**** THE RECORDS
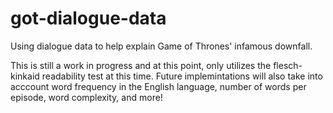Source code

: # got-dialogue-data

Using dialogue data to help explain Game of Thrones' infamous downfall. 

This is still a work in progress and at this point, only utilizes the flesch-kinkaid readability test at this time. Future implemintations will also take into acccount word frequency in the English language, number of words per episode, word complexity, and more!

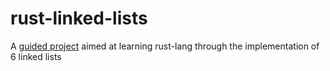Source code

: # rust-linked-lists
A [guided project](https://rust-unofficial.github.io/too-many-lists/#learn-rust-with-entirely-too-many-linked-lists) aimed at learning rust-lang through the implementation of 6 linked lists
********
**** THE RECORDS
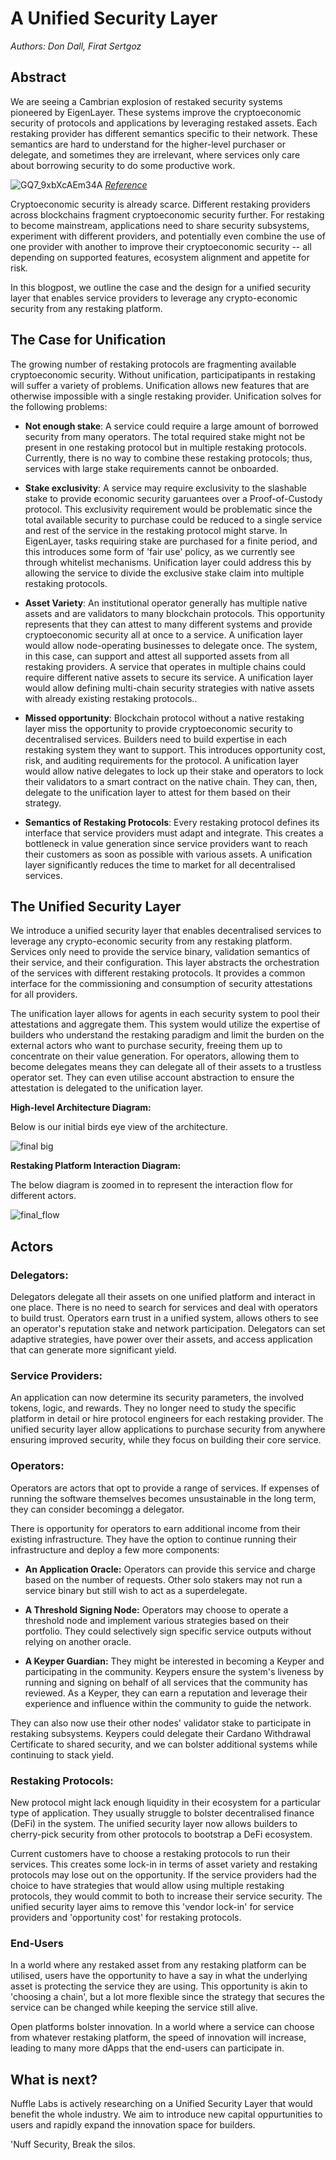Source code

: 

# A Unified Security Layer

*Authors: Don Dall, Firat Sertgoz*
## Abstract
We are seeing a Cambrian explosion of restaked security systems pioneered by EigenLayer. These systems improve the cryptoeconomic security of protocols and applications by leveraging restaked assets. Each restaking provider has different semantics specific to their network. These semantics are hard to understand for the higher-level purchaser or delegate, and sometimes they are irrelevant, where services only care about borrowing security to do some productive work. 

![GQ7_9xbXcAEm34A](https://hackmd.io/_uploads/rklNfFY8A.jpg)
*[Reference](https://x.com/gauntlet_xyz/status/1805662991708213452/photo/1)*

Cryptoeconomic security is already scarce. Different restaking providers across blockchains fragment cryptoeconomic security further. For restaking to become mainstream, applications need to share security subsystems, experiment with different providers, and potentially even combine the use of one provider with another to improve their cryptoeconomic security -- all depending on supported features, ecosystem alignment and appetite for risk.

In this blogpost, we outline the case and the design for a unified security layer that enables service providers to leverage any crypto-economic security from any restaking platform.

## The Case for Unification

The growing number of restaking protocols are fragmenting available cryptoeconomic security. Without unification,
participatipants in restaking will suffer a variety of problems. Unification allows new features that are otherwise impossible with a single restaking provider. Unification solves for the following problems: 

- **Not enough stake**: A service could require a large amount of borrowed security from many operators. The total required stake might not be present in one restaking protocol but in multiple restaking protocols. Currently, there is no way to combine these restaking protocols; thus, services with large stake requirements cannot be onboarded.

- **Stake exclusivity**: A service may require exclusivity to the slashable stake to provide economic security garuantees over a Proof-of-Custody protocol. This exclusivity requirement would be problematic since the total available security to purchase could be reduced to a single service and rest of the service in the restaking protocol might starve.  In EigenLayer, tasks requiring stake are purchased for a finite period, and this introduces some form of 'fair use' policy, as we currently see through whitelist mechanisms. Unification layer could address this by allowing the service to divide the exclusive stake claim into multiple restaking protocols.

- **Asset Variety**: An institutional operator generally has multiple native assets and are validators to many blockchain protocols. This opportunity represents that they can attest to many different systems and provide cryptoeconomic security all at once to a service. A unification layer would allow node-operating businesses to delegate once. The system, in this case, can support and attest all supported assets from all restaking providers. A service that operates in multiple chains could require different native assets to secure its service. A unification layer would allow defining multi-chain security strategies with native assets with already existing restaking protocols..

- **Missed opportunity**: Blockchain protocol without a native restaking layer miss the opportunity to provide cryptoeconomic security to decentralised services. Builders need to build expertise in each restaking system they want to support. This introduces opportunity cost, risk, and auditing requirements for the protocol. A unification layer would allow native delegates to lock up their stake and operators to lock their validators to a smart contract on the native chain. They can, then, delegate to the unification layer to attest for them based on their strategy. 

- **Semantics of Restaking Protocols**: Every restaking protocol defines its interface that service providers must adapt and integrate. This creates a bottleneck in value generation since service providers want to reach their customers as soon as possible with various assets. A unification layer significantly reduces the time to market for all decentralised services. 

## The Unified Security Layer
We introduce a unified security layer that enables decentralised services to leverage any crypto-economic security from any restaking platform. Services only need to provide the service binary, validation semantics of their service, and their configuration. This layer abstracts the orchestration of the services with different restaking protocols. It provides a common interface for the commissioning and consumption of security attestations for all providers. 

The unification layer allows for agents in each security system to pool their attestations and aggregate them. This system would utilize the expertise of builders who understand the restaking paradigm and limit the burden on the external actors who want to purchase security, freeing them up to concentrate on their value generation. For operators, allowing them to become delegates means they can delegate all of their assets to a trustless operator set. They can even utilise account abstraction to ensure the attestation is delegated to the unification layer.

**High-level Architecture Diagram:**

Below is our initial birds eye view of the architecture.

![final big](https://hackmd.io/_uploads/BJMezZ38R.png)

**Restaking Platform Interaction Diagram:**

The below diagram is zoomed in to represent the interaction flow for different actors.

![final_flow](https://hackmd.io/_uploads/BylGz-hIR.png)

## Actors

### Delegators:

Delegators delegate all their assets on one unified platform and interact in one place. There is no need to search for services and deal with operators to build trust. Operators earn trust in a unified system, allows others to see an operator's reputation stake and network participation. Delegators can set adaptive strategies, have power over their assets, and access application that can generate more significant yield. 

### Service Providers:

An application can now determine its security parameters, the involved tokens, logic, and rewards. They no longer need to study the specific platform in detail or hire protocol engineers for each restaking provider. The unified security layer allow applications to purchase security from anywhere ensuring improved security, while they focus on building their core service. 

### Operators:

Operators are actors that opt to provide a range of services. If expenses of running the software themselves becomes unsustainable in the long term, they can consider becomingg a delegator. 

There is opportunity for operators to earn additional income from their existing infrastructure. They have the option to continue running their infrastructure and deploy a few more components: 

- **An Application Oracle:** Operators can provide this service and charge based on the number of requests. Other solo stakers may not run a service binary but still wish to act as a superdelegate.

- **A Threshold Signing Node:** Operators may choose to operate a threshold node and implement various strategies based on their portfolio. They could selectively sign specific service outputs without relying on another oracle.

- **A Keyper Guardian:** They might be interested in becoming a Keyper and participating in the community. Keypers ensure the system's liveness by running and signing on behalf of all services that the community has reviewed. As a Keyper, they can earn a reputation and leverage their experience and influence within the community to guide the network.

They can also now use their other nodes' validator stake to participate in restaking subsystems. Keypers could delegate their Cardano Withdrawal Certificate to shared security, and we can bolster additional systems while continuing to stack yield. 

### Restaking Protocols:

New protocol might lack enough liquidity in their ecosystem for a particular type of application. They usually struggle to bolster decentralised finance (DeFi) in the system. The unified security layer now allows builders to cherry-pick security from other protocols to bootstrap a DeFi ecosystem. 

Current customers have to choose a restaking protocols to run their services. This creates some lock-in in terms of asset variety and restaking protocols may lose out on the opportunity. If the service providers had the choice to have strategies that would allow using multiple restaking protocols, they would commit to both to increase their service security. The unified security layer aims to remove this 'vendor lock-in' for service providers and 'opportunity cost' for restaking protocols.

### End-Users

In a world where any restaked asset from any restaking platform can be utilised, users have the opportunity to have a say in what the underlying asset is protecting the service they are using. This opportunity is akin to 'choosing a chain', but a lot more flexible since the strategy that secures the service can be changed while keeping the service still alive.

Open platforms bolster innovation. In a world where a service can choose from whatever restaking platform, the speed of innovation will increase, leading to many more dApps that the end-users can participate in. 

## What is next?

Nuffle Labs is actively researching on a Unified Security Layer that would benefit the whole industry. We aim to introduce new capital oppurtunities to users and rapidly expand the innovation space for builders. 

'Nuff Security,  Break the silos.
********
→ ABOUT THIS EXERCISE
Report each line in the preceding entries that holds the string "through".

→ EXERCISE SOLUTION
A [guided project](https://rust-unofficial.github.io/too-many-lists/#learn-rust-with-entirely-too-many-linked-lists) aimed at learning rust-lang through the implementation of 6 linked lists
- **Stake exclusivity**: A service may require exclusivity to the slashable stake to provide economic security garuantees over a Proof-of-Custody protocol. This exclusivity requirement would be problematic since the total available security to purchase could be reduced to a single service and rest of the service in the restaking protocol might starve.  In EigenLayer, tasks requiring stake are purchased for a finite period, and this introduces some form of 'fair use' policy, as we currently see through whitelist mechanisms. Unification layer could address this by allowing the service to divide the exclusive stake claim into multiple restaking protocols.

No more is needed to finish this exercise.